Untukmu yang Hidup di Zaman Abu-abu
Karya Rima Nur Rohmah
Tak ingin jadi si pengkhianat tapi membusuk dalam buah, tak ingin jadi si penipu tapi bibir tak bosan menghianati mata, tak ingin jadi si pecundang tapi punggung kau sandarkan pada pohon yang tak pernah kau siram. Ya, hidup di zaman abu-abu ini memang membenarkan yang tidak tentu benar, tidak ada lagi kebaikan yang benar yang ada hanya setiap kebiasaan adalah benar. Hati sudah lelah untuk merintih tak sedikitpun hati dianggap ada, hanya logika yang dominan.
Katakan, ungkapkan, yang benar yang baik. Masih bisakah membedakannya? Yang ada hanya kesemuan dan abu-abu. Kapan ruh ini akan bangun, bahkan lupa kapan mulanya tertidur. Siapa yang akan membangunkannya? Teman? Teman yang mana? Yang seperti apa? Apa temanmu itu baik? Bukankah berwarna abu-abu juga?
Lingkungan baru, bukanlah hal sepele untuk mempelajarinya. Anggapan bahwa semua orang baik bisa saja sirna, dengan alasan apapun. Ya, terutama pengkhianatan, hal itu bisa merubah lautan menjadi abu-abu juga. Badai bisa menjadi pelajaran tersendiri sebagai pegalaman hidup. Hanya saja, berkeyakinan bahwa pelangi akan datang setelah badai menghampirinya.

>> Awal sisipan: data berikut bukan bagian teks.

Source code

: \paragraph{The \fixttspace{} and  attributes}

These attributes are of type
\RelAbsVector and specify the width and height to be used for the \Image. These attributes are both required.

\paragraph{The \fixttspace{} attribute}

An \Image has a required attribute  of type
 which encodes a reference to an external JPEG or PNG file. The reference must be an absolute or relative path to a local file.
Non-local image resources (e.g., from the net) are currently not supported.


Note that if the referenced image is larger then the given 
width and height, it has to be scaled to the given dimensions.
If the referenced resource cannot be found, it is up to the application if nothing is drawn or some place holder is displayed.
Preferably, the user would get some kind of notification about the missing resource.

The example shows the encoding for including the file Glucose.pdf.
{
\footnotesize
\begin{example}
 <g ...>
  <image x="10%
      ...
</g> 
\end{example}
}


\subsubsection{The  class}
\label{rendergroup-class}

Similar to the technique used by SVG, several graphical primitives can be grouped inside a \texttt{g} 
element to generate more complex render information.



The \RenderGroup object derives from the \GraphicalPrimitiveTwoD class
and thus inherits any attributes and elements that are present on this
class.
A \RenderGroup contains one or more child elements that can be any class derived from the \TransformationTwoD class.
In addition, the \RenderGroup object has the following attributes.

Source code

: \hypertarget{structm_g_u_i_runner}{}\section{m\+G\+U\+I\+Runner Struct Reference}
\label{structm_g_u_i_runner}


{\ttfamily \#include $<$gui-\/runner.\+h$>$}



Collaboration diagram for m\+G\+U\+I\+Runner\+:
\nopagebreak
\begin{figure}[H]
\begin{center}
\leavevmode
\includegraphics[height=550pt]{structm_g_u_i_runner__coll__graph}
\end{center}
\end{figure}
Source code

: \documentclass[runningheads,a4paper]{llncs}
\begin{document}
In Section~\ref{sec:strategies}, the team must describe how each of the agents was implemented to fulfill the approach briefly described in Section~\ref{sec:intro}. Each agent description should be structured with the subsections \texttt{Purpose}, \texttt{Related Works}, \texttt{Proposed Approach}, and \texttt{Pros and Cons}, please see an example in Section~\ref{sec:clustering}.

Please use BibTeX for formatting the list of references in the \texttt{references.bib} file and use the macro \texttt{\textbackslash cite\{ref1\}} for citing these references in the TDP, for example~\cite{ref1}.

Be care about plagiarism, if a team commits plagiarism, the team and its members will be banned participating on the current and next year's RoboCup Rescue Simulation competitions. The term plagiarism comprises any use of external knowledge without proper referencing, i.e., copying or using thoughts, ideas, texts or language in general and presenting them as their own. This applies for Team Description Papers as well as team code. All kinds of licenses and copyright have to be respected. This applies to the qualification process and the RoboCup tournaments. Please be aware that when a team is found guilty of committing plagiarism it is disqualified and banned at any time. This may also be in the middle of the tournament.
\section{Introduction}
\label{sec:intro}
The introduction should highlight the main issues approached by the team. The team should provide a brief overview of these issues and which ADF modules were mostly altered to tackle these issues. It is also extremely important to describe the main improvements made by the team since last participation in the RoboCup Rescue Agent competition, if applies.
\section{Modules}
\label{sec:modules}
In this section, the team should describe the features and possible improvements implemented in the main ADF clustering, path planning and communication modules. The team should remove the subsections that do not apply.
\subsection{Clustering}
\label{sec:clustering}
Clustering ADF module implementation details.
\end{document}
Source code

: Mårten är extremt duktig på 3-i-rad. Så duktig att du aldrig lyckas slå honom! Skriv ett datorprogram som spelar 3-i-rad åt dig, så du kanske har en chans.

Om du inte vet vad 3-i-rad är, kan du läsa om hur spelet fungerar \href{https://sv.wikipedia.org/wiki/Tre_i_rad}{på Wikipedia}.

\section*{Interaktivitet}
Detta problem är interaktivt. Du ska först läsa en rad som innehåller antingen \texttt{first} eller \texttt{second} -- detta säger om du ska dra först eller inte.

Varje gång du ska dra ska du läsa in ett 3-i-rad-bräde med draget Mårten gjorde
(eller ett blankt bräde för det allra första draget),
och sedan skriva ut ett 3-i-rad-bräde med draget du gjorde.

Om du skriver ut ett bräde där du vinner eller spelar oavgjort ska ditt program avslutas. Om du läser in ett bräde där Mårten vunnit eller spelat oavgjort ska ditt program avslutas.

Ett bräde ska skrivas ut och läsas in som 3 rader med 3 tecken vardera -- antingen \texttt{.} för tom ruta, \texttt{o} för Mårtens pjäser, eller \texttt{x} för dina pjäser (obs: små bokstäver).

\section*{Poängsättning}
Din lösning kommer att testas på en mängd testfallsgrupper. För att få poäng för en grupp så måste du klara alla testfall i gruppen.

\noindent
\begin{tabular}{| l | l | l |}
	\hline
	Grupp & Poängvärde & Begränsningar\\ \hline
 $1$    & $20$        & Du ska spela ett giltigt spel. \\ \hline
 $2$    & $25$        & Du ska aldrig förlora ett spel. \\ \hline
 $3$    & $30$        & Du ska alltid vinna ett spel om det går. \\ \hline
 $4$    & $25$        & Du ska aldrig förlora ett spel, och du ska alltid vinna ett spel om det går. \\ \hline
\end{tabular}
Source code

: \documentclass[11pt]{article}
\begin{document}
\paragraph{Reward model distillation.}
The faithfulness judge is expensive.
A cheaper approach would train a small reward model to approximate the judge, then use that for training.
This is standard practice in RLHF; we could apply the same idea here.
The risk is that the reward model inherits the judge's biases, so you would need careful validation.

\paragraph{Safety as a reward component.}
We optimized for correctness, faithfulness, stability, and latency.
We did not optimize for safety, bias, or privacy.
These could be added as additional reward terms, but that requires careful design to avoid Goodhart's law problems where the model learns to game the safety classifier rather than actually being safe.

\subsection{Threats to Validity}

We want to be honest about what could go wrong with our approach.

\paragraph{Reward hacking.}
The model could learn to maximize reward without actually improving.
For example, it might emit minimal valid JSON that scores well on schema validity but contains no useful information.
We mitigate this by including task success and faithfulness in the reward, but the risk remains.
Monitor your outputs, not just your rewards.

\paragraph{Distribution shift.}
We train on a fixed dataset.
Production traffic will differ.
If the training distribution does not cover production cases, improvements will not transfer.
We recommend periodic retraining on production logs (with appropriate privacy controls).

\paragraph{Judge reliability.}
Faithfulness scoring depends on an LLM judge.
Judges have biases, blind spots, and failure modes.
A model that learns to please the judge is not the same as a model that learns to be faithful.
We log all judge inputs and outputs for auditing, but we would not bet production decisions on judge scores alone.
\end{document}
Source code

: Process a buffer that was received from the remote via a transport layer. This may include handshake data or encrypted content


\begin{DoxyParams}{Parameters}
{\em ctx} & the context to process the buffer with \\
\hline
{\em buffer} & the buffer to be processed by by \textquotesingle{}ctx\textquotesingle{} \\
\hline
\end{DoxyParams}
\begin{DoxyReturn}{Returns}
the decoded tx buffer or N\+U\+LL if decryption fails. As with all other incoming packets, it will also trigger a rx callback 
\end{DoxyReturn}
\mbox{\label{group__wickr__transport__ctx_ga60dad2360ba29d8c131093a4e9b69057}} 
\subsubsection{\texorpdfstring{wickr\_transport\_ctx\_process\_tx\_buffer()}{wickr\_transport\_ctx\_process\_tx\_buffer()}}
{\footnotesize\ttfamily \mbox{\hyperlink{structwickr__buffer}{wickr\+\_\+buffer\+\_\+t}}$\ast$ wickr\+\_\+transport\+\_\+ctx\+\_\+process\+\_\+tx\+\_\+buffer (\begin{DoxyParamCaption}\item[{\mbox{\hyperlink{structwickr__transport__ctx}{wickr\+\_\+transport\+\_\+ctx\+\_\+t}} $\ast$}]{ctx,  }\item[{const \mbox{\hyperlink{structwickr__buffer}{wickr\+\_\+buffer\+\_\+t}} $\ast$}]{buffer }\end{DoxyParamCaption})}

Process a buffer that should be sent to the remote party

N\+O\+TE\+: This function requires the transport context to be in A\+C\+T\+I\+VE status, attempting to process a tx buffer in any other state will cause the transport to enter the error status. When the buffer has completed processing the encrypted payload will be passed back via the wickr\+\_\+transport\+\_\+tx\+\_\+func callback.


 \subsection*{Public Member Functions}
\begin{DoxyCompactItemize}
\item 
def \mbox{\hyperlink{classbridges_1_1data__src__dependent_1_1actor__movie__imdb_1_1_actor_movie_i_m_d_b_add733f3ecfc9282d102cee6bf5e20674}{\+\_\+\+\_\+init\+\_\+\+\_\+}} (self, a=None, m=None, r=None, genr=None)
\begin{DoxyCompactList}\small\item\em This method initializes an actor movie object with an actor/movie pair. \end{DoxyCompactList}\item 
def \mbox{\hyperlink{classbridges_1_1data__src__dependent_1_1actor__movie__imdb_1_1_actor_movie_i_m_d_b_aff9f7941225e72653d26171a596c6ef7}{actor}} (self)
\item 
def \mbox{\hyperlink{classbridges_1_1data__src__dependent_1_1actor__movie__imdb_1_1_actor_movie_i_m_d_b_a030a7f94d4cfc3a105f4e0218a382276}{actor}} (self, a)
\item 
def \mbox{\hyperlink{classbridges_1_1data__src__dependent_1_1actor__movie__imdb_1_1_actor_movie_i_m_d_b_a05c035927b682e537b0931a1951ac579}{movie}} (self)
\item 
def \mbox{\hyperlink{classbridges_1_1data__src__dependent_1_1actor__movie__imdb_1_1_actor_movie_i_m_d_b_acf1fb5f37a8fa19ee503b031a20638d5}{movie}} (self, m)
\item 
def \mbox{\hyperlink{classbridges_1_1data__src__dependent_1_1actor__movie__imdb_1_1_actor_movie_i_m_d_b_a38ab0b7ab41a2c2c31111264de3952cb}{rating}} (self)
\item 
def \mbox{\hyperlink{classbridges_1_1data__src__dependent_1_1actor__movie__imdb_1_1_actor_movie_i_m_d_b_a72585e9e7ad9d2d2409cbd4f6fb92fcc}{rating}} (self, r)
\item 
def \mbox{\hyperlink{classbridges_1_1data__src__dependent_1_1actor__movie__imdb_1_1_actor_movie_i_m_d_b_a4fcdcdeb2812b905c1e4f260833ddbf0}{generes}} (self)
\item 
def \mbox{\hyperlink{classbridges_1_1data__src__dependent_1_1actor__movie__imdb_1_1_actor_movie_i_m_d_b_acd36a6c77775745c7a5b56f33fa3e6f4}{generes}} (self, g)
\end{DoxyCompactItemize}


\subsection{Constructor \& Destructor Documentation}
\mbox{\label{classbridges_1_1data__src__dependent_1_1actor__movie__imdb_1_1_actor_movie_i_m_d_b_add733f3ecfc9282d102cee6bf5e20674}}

Langit yang cerah tidak lagi memberi arti apa-apa ketika semuanya masih terlihat abu-abu, mungkin mentari bisa menjadi penyembuhnya tapi ternyata tidak, atau mungkin air hujan bisa menghapus luka, tapi yang terjadi hanya bisa menyelimuti air mata, hanya saja air yang mengalir ini memberi arti bahwa hidup harus terus dijalani.
Hidup terus dijalani bahagia dan merasa nyaman dengan orang-orang yang masih abu-abu. Tak terbayang sebelumnya untuk mendapat mahkota emas itu harus menghadapi masalah yang menghancurkan keyakinan dan menggoyahkan komitmen. Terkhusus bagi yang membaca agar selalu ingat bahwa
“Biarlah terasingkan dalam keadaan dirimu sebagai bintang, meskipun mereka tersenyum dalam keadaan bibir membusuk”.